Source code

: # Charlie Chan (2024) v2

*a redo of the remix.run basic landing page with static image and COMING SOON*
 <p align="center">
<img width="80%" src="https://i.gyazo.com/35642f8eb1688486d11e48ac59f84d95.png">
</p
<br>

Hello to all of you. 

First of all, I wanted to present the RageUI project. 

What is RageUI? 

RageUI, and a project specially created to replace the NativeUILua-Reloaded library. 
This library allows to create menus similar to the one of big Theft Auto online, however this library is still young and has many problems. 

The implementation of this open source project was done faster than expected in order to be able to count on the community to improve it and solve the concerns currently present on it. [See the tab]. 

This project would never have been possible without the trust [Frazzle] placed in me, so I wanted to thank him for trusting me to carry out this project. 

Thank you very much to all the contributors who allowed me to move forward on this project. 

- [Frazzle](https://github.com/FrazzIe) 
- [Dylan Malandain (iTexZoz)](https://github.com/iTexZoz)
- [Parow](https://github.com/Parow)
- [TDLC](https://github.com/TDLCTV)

--

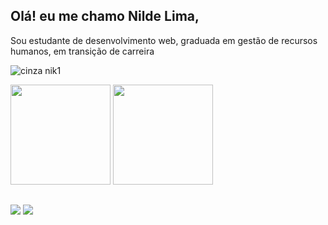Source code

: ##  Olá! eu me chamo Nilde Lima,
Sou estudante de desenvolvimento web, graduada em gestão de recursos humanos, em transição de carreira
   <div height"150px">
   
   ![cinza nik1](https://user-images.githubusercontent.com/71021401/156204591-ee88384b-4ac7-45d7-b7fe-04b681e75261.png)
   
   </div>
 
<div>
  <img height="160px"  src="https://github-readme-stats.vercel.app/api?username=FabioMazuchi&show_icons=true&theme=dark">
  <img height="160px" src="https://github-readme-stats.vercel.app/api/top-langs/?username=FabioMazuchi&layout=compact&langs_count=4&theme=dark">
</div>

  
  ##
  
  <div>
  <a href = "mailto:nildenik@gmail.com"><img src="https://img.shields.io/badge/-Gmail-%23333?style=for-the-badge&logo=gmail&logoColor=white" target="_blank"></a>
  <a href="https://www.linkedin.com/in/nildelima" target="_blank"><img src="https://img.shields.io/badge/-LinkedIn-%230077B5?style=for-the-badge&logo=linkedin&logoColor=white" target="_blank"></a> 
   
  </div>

* * *

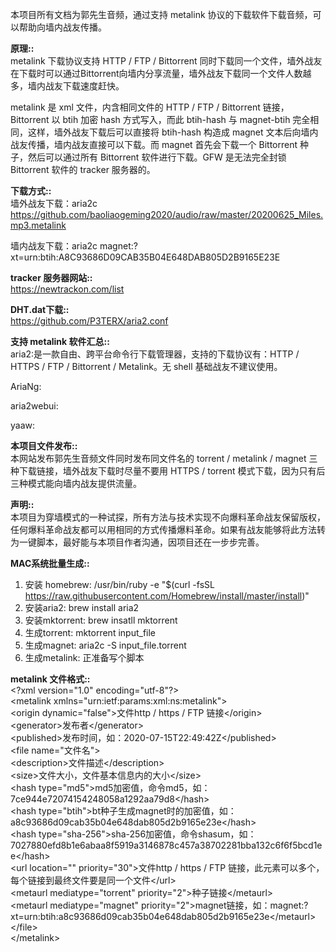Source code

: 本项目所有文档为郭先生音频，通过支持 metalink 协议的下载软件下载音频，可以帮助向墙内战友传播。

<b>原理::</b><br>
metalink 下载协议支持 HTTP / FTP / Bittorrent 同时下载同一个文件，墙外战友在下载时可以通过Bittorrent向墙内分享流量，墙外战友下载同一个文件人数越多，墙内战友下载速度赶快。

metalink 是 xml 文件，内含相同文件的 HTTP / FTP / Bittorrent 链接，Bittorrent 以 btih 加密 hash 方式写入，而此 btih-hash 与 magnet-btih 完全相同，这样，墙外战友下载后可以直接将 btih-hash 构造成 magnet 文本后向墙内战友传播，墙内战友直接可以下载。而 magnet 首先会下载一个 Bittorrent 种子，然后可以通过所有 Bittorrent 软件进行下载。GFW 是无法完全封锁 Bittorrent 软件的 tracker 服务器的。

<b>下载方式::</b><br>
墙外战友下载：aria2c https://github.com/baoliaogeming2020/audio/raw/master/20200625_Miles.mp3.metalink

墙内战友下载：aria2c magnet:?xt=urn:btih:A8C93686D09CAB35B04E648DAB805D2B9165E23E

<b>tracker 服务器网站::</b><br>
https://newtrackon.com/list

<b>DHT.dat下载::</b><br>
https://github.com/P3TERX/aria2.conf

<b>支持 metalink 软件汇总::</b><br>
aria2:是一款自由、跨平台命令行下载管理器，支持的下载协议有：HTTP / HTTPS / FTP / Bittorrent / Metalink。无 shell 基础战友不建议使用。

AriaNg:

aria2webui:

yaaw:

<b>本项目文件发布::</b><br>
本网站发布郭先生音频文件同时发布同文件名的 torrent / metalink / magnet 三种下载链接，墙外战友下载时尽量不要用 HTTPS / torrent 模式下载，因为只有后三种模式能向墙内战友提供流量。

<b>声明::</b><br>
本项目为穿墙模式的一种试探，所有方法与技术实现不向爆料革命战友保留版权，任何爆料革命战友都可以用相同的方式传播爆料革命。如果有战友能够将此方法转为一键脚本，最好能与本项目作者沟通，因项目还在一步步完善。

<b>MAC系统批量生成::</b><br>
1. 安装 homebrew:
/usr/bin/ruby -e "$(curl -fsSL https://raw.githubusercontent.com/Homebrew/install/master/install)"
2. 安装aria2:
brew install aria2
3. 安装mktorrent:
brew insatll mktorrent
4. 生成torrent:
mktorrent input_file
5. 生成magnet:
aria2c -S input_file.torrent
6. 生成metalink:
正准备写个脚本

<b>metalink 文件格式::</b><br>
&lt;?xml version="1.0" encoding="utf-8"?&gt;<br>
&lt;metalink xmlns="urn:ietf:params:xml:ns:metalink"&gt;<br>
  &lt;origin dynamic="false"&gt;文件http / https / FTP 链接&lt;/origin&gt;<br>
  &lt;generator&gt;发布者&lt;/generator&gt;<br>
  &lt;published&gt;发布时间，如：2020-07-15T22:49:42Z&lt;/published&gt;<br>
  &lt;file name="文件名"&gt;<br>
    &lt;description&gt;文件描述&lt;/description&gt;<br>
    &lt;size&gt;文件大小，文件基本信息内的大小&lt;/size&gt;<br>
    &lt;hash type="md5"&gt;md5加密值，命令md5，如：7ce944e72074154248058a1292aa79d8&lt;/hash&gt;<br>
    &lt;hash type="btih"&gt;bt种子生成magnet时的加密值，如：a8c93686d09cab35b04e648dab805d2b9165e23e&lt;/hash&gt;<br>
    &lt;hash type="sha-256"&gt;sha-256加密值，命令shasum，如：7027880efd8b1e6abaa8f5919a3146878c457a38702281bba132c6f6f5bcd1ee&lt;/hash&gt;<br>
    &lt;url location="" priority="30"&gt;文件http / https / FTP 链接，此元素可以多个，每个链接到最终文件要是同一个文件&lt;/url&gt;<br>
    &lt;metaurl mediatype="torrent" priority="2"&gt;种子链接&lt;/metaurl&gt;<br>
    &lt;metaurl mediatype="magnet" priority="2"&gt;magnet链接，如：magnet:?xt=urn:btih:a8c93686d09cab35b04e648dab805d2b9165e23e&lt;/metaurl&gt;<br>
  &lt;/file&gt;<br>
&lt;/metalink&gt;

INSTRUCTIONS TO FOLLOW ▸ From the records above, pull out each line that has "RageUI".

RESPONSE AREA ▸
First of all, I wanted to present the RageUI project. 
What is RageUI? 
RageUI, and a project specially created to replace the NativeUILua-Reloaded library. 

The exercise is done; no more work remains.